Excerpted data:
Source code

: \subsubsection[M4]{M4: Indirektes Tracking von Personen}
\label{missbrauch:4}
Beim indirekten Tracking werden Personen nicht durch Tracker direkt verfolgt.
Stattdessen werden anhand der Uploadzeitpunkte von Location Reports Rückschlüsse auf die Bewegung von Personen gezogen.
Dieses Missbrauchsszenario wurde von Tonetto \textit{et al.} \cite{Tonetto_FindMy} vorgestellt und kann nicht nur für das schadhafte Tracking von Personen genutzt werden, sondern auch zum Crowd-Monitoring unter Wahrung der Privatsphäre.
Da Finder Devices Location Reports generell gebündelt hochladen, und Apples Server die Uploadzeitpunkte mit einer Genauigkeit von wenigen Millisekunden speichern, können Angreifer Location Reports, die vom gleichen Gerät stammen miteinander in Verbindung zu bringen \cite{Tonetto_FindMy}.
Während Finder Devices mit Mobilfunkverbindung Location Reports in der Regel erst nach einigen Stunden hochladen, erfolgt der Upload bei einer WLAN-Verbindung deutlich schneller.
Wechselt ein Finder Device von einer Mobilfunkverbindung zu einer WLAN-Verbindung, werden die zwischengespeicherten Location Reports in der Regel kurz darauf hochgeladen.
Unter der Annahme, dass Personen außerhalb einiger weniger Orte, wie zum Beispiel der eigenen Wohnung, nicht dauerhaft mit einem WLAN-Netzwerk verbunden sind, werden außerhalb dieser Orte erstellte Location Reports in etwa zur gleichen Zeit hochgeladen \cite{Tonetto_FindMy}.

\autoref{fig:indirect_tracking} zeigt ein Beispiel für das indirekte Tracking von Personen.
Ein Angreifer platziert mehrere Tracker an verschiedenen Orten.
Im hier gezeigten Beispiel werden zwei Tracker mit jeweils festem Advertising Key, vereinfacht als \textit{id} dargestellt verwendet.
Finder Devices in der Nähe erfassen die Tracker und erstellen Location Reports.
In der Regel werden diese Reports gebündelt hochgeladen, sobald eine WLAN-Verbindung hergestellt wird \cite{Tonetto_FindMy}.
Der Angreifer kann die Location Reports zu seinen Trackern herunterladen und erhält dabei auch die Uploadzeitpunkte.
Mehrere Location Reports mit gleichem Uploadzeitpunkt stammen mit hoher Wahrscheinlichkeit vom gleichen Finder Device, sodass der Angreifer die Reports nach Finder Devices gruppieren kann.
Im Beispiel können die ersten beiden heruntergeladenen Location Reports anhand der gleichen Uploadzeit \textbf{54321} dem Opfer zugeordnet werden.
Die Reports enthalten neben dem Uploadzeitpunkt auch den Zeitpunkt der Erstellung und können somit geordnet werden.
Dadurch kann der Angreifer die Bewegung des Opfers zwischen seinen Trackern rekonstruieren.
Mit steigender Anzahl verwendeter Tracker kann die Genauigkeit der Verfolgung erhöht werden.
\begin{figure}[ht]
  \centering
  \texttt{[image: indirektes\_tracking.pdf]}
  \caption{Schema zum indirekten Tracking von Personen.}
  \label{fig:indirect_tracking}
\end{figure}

What the exercise asks: In full and word for word, reproduce the data above.

Task solution:
Source code

: \subsubsection[M4]{M4: Indirektes Tracking von Personen}
\label{missbrauch:4}
Beim indirekten Tracking werden Personen nicht durch Tracker direkt verfolgt.
Stattdessen werden anhand der Uploadzeitpunkte von Location Reports Rückschlüsse auf die Bewegung von Personen gezogen.
Dieses Missbrauchsszenario wurde von Tonetto \textit{et al.} \cite{Tonetto_FindMy} vorgestellt und kann nicht nur für das schadhafte Tracking von Personen genutzt werden, sondern auch zum Crowd-Monitoring unter Wahrung der Privatsphäre.
Da Finder Devices Location Reports generell gebündelt hochladen, und Apples Server die Uploadzeitpunkte mit einer Genauigkeit von wenigen Millisekunden speichern, können Angreifer Location Reports, die vom gleichen Gerät stammen miteinander in Verbindung zu bringen \cite{Tonetto_FindMy}.
Während Finder Devices mit Mobilfunkverbindung Location Reports in der Regel erst nach einigen Stunden hochladen, erfolgt der Upload bei einer WLAN-Verbindung deutlich schneller.
Wechselt ein Finder Device von einer Mobilfunkverbindung zu einer WLAN-Verbindung, werden die zwischengespeicherten Location Reports in der Regel kurz darauf hochgeladen.
Unter der Annahme, dass Personen außerhalb einiger weniger Orte, wie zum Beispiel der eigenen Wohnung, nicht dauerhaft mit einem WLAN-Netzwerk verbunden sind, werden außerhalb dieser Orte erstellte Location Reports in etwa zur gleichen Zeit hochgeladen \cite{Tonetto_FindMy}.

\autoref{fig:indirect_tracking} zeigt ein Beispiel für das indirekte Tracking von Personen.
Ein Angreifer platziert mehrere Tracker an verschiedenen Orten.
Im hier gezeigten Beispiel werden zwei Tracker mit jeweils festem Advertising Key, vereinfacht als \textit{id} dargestellt verwendet.
Finder Devices in der Nähe erfassen die Tracker und erstellen Location Reports.
In der Regel werden diese Reports gebündelt hochgeladen, sobald eine WLAN-Verbindung hergestellt wird \cite{Tonetto_FindMy}.
Der Angreifer kann die Location Reports zu seinen Trackern herunterladen und erhält dabei auch die Uploadzeitpunkte.
Mehrere Location Reports mit gleichem Uploadzeitpunkt stammen mit hoher Wahrscheinlichkeit vom gleichen Finder Device, sodass der Angreifer die Reports nach Finder Devices gruppieren kann.
Im Beispiel können die ersten beiden heruntergeladenen Location Reports anhand der gleichen Uploadzeit \textbf{54321} dem Opfer zugeordnet werden.
Die Reports enthalten neben dem Uploadzeitpunkt auch den Zeitpunkt der Erstellung und können somit geordnet werden.
Dadurch kann der Angreifer die Bewegung des Opfers zwischen seinen Trackern rekonstruieren.
Mit steigender Anzahl verwendeter Tracker kann die Genauigkeit der Verfolgung erhöht werden.
\begin{figure}[ht]
  \centering
  \texttt{[image: indirektes\_tracking.pdf]}
  \caption{Schema zum indirekten Tracking von Personen.}
  \label{fig:indirect_tracking}
\end{figure}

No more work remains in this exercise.